NLU Consortium has filed its affidavit in the SC through their Secretariat and NALSAR Vice-Chancellor, Prof. Faizan Mustafa. The present affidavit is filed in the case challenging the decision of NLSIU to conduct NLAT. The challenge is made by an aggrieved parent of a CLAT aspirant and is further supported by the former vice-chancellor of NLSIU.

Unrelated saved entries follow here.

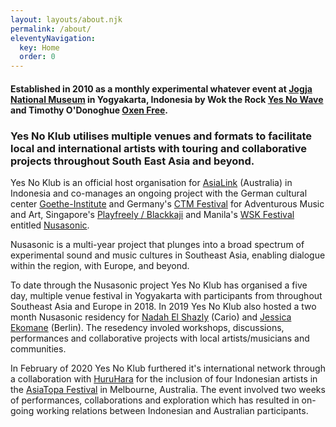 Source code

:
 ```yaml
---
layout: layouts/about.njk
permalink: /about/
eleventyNavigation:
  key: Home
  order: 0
---
```


#### Established in 2010 as a monthly experimental whatever event at <a href="http://jogjanationalmuseum.com/" target="_blank">Jogja National Museum</a> in Yogyakarta, Indonesia by Wok the Rock <a href="http://yesnowave.com/" target="_blank">Yes No Wave</a> and Timothy O'Donoghue <a href="https://oxenfree.net/" target="_blank">Oxen Free</a>.

<div class="a1">

### Yes No Klub utilises multiple venues and formats to facilitate local and international artists with touring and collaborative projects throughout South East Asia and beyond.

Yes No Klub is an official host organisation for <a href="https://asialink.unimelb.edu.au/" target="_blank">AsiaLink</a> (Australia) in Indonesia and co-manages an ongoing project with the German cultural center <a href="https://www.goethe.de/ins/id/en/index.html" target="_blank">Goethe-Institute</a> and Germany's <a href="https://www.ctm-festival.de" target="_blank">CTM Festival</a> for Adventurous Music and Art, Singapore's <a href="https://www.facebook.com/playfreelyexperiment" target="_blank">Playfreely / Blackkaji</a> and Manila's <a href="https://www.wsk.io/" target="_blank">WSK Festival</a> entitled <a href="http://www.nusasonic.com" target="_blank">Nusasonic</a>.

Nusasonic is a multi-year project that plunges into a broad spectrum of experimental sound and music cultures in Southeast Asia, enabling dialogue within the region, with Europe, and beyond.

</div>

<div class="a2">

To date through the Nusasonic project Yes No Klub has organised a five day, multiple venue festival in Yogyakarta with participants from throughout Southeast Asia and Europe in 2018. In 2019 Yes No Klub also hosted a two month Nusasonic residency for <a href="https://nadahelshazly.bandcamp.com/" target="_blank">Nadah El Shazly</a> (Cario) and <a href="https://www.jessicaekomane.com" target="_blank">Jessica Ekomane</a> (Berlin). The resedency involed workshops, discussions, performances and collaborative projects with local artists/musicians and communities.

In February of 2020 Yes No Klub furthered it's international network through a collaboration with <a href="https://www.instagram.com/hu_ru_ha_ra/" target="_blank">HuruHara</a> for the inclusion of four Indonesian artists in the <a href="https://www.asiatopa.com.au/" target="_blank">AsiaTopa Festival</a> in Melbourne, Australia. The event involved two weeks of performances, collaborations and exploration which has resulted in on-going working relations between Indonesian and Australian participants.

</div>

The affidavit filed on behalf of the consortium contains some notable submissions. It has been stated in the affidavit that the decision of NLSIU of conducting its separate exam is in violation of Clause 15.3.3 of the bye-laws. Being a member of the consortium, the admission is to be based on CLAT operated by society. The bye-law reads as: “A member institution shall ensure that the admission to every academic course or programme of study in each member institution shall be based on merit assessed through a transparent and reasonable evaluation namely CLAT operated by the society”. NLSIU has gone against the Memorandum of Association and bylaws of the consortium which states that the ‘Consortium will be the sole entity which conducts the law admission test. i.e. CLAT’. Reasons for the postponement of CLAT are accorded to the imposition of lockdown in West Bengal on September 7 and for the interest of student’s health considering the pandemic situation. They further called NLSIUs false claims and stated that ‘consortium was kept in the dark about its decision to hold separate exam’. Previously, NLSIU had stated that it was the unanimous decision of the consortium to allow NLSIU conduct the exam if CLAT is further postponed.

The affidavit also mentions that the decision is in contravention of NLSIU’s parent statute, National Law School of India University Act, 1986. NLSIU’s executive council is not empowered to change the mode of admissions without the concurrence of Academic Council of the act. One of the important concerns for NLSIU is the trimester system followed by the University because of which this year can be a ‘zero year’ if admissions not conducted now, as stated by NLSIU. To this concern consortium has submitted that according to UGC, 180 working days are required in every academic year which can easily brought down to 120 considering the low down guidelines. In light of this, trimester period can also be reduced to 8 weeks per trimester. Even if class resumes from 15 October, ‘there is no threat of it being a zero year’.

They further stated that the difference of 15 days is not going to make a huge difference in the academic period. CLAT and NLAT are scheduled to happen on 28th September and 12th September respectively. Affidavit contends that with the technical requirement mentioned, NLSIU has also undermined the basis of legal education by creating issues of accessibility and discrimination.